This past September I spent Labor Day in Pictured Rocks National Lakeshore back at my beloved Lake Superior. This is the place I had grown up visiting and carving out my love for the woods and the water. In the Upper Peninsula of Michigan, I learned how to drive a car, shoot a gun, identify which plants were poisonous and which could be used as toilet paper. I mostly learned how to be myself without judgment. Plus, the stars in the U.P. are unlike any I've ever seen elsewhere. This trip back there this past Fall felt like a homecoming; a return to a satisfied sense of self I hadn't felt in a long time. The air fresher, the water's edge greeting me, my faith in the possible and optimistic present again.
You can spot the pattern that every time I get a break from school and the responsibilities of classes and chores I like to take off to the woods. Preferably woods that are near large bodies of water. (What can I say, truly I am a Michigander and a mermaid.) I like this time and space to retreat, to reset, to rejuvenate, and rediscover all the feelings and thoughts I frankly just don't have time for at school. I like the chance to do something just for me and the opportunity to give myself space to be truly and wholly me.
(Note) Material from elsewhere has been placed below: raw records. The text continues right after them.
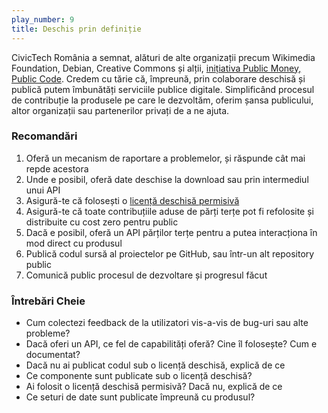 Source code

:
 ```yaml
---
play_number: 9
title: Deschis prin definiție
---
```


CivicTech România a semnat, alături de alte organizații precum Wikimedia Foundation, Debian, Creative Commons și alții, [inițiativa Public Money, Public Code](https://publiccode.eu/). Credem cu tărie că, împreună, prin colaborare deschisă și publică putem îmbunătăți serviciile publice digitale. Simplificând procesul de contribuție la produsele pe care le dezvoltăm, oferim șansa publicului, altor organizații sau partenerilor privați de a ne ajuta. 

### Recomandări
1. Oferă un mecanism de raportare a problemelor, și răspunde cât mai repde acestora
2. Unde e posibil, oferă date deschise la download sau prin intermediul unui API
3. Asigură-te că folosești o [licență deschisă permisivă](https://en.wikipedia.org/wiki/Permissive_software_licence)
4. Asigură-te că toate contribuțiile aduse de părți terțe pot fi refolosite și distribuite cu cost zero pentru public
5. Dacă e posibil, oferă un API părților terțe pentru a putea interacționa în mod direct cu produsul
6. Publică codul sursă al proiectelor pe GitHub, sau într-un alt repository public
7. Comunică public procesul de dezvoltare și progresul făcut


### Întrebări Cheie
- Cum colectezi feedback de la utilizatori vis-a-vis de bug-uri sau alte probleme?
- Dacă oferi un API, ce fel de capabilități oferă? Cine îl folosește? Cum e documentat?
- Dacă nu ai publicat codul sub o licență deschisă, explică de ce
- Ce componente sunt publicate sub o licență deschisă?
- Ai folosit o licență deschisă permisivă? Dacă nu, explică de ce
- Ce seturi de date sunt publicate împreună cu produsul?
And I like sharing this with others! Camping with friends and partners, bonding over badly cooked camp food, and watching majestic sunsets has fostered some of my strongest relationships and favorite college memories. So when this semester ended I knew I wanted to celebrate with a camping trip. My friend Rewa and I went to my brother's favorite place, Nordhouse Dunes on the shores of Lake Michigan.
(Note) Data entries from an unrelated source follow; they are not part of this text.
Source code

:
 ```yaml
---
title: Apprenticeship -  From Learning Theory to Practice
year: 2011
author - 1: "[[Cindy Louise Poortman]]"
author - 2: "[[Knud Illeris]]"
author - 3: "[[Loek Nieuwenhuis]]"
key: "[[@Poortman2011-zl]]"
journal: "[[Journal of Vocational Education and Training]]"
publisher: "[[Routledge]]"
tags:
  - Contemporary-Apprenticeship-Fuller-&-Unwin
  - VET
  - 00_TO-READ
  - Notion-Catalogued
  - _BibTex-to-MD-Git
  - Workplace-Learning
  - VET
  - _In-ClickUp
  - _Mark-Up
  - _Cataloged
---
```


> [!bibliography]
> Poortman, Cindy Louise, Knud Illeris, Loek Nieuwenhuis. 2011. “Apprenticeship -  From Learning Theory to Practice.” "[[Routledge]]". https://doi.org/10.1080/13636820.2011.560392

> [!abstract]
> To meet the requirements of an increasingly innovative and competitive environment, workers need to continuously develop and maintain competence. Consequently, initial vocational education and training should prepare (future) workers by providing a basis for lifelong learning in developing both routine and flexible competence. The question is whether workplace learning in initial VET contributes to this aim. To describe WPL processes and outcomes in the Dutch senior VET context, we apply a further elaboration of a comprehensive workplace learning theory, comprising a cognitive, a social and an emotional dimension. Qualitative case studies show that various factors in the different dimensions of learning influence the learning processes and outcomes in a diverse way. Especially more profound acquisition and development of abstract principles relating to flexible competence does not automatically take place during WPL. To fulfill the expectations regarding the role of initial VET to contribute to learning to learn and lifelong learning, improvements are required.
Sometimes it's nice to get into the trees and just process. At the end of a semester there is always so much to think about. Finals dictate that we buckle down with books and sprint to the finish line and there is no space left to work through all the goodbyes or the various sensations of accomplishment and failure over the course of the semester. There is no time for reflection on the ways that you have grown or the room you took to do it. This semester especially so. Not graduating "on time" has me feeling a whole bunch of ways. I feel left behind and lost; there is a type of grieving that comes along with celebrating your friends' graduating and going off into the world. I feel grateful for the extra time I get to spend in this place--that I continue to receive the benefits of its shelter, that I get to call it home for a little longer. I feel caught between desperately wanting to grow up and try my best hand at this thing called adulting, and craving going back in time and cherishing my adolescence for as long as possible. The way I feel reminds me of a book I read in Harrod Suarez' Ethnic American Literature class I took second year, twin time; or how death befell me. The protagonists are so enwrapped with thoughts of where they are going and what it means for them to get there that they hardly move at all. I do want to move in some direction, once I know which one, I just need a lot of time to figure out which way it's pointing.
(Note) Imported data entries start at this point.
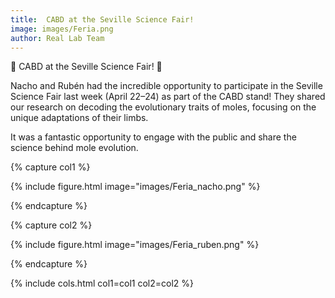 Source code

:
 ```yaml
---
title:  CABD at the Seville Science Fair!
image: images/Feria.png
author: Real Lab Team
---
```


🌟 CABD at the Seville Science Fair! 🌟

Nacho and Rubén had the incredible opportunity to participate in the Seville Science Fair last week (April 22–24) as part of the CABD stand! They shared our research on decoding the evolutionary traits of moles, focusing on the unique adaptations of their limbs.

It was a fantastic opportunity to engage with the public and share the science behind mole evolution. 

{% capture col1 %}

{% include figure.html image="images/Feria_nacho.png" %}

{% endcapture %}

{% capture col2 %}

{% include figure.html image="images/Feria_ruben.png" %}

{% endcapture %}

{% include cols.html col1=col1 col2=col2 %}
And then, sometimes it's nice to get into the lake and not have to think at all. I often use the shocking sensation of a naked polar plunge into a Great Lake as a tactic to quell anxious thoughts. I've created an unofficial tradition for myself where during Finals Week each year in December I drive up to Lake Erie and take a bare dive into the icy water. Nothing acts like such a drastic jolt to the system as feeling every nerve ending in your body fire and your entire skin create goosebumps at once. Jumping into northern Lake Michigan in late May felt the same way. It was a moment to just leave it all behind. Clear my head. Feel nothing but alive.
I think for me one of the greatest benefits of getting outdoors is having the freedom to get back in touch with myself, to feel again passion for what I study and the work I do; to remember what in life is important and meaningful to me. In getting away I always gain some perspective. This helps me come back to Oberlin rested and ready to recommit to myself, my goals, and my communities. I only have one semester left in this place and then who know where in the world I'll be, so I'm gonna make this last one count.